Battle for tannery land reaches Ontario Land Tribunal

Students and Kingston community come together to fight

Image by: Herbert Wang
$12,000 raised at Stop the Chop Gala in November.

The battle for the unused former Davis Tannery land in Kingston has been taken to the Ontario Land Tribunal.

After winning a Kingston City Council vote against developer Jay Patry in September 2022, No Clear Cuts Kingston is taking the developer on again at the Ontario Land Tribunal for a hearing predicted to last weeks. No Clear Cuts Kingston spent the last few months fundraising with the support of Queen’s students.

The case between Patry and No Clear Cuts Kingston isn’t new. Patry is arguing his proposed development of the 37 acres in question will relieve pressure from Kingston’s strained housing market, while No Clear Cuts Kingston believes the existing wetlands are vital for the wellbeing of the Kingston community.

Queen’s students, including the AMS Commission of Environmental Sustainability and Queen’s Backing Action on the Climate Crisis (QBACC), raised money to help No Clear Cuts pay for expert witnesses at the upcoming tribunal. Students across Queen’s hosted a “Stop the Chop Gala” in November, which raised approximately $12,000 in one night.

READ MORE: Stop the Chop Gala wants to axe developer’s plans

For QBACC Co-President Sienna Margorian, ConEd ’24, housing is a problem, but Margorian cast uncertainty on Patry’s development as a solution.

“Patry Inc. has a history of not maintaining units properly. A few years ago, one of the units burned down because it wasn’t properly maintained,” Margorian said in an interview with The Journal.

Jay Patry Enterprises Inc. was fined $60,000 in 2015 after pleading guilty to not fulfilling measures in the Construction Projects Regulation, after a fire broke out at one of their construction sites. Jay Patry was identified in 2015 as an owner.

Patry was contacted multiple times for comment but was unable to respond to these allegations in time for publication.

Patry maintains Kingston needs housing fast and revised his original proposal, which now wouldn’t overlap with the wetland boundary.

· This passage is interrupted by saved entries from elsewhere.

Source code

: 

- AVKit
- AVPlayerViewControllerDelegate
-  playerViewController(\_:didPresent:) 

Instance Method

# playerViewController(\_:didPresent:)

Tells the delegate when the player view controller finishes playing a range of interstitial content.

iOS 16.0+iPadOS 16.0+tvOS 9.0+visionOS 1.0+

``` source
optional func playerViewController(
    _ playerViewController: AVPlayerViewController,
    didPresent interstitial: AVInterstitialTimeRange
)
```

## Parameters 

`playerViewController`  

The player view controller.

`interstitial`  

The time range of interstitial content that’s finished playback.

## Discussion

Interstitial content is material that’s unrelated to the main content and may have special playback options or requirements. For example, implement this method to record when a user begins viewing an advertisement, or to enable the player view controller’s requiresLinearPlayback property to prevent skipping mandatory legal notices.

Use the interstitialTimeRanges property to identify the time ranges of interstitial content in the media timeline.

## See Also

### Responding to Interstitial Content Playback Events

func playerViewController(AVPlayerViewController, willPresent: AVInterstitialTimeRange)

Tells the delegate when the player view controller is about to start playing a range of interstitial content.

The tannery development would create 1,600 units at the heart of Kingston, but would require chopping more than 1,600 trees. Part of the wetland would be filled to support construction.

“We’re losing really important wetlands, of which in southern Ontario, we’ve lost a lot of. Plus, it’s getting developed by someone who we may not trust to run these buildings after [they’ve] been built,” Margorian said.

According to No Clear Cuts Kingston representative Kathleen O’Hara, Kingston has been identified as a future extreme heat zone. Urban forests like the tannery site provide shade and naturally cool the surrounding community.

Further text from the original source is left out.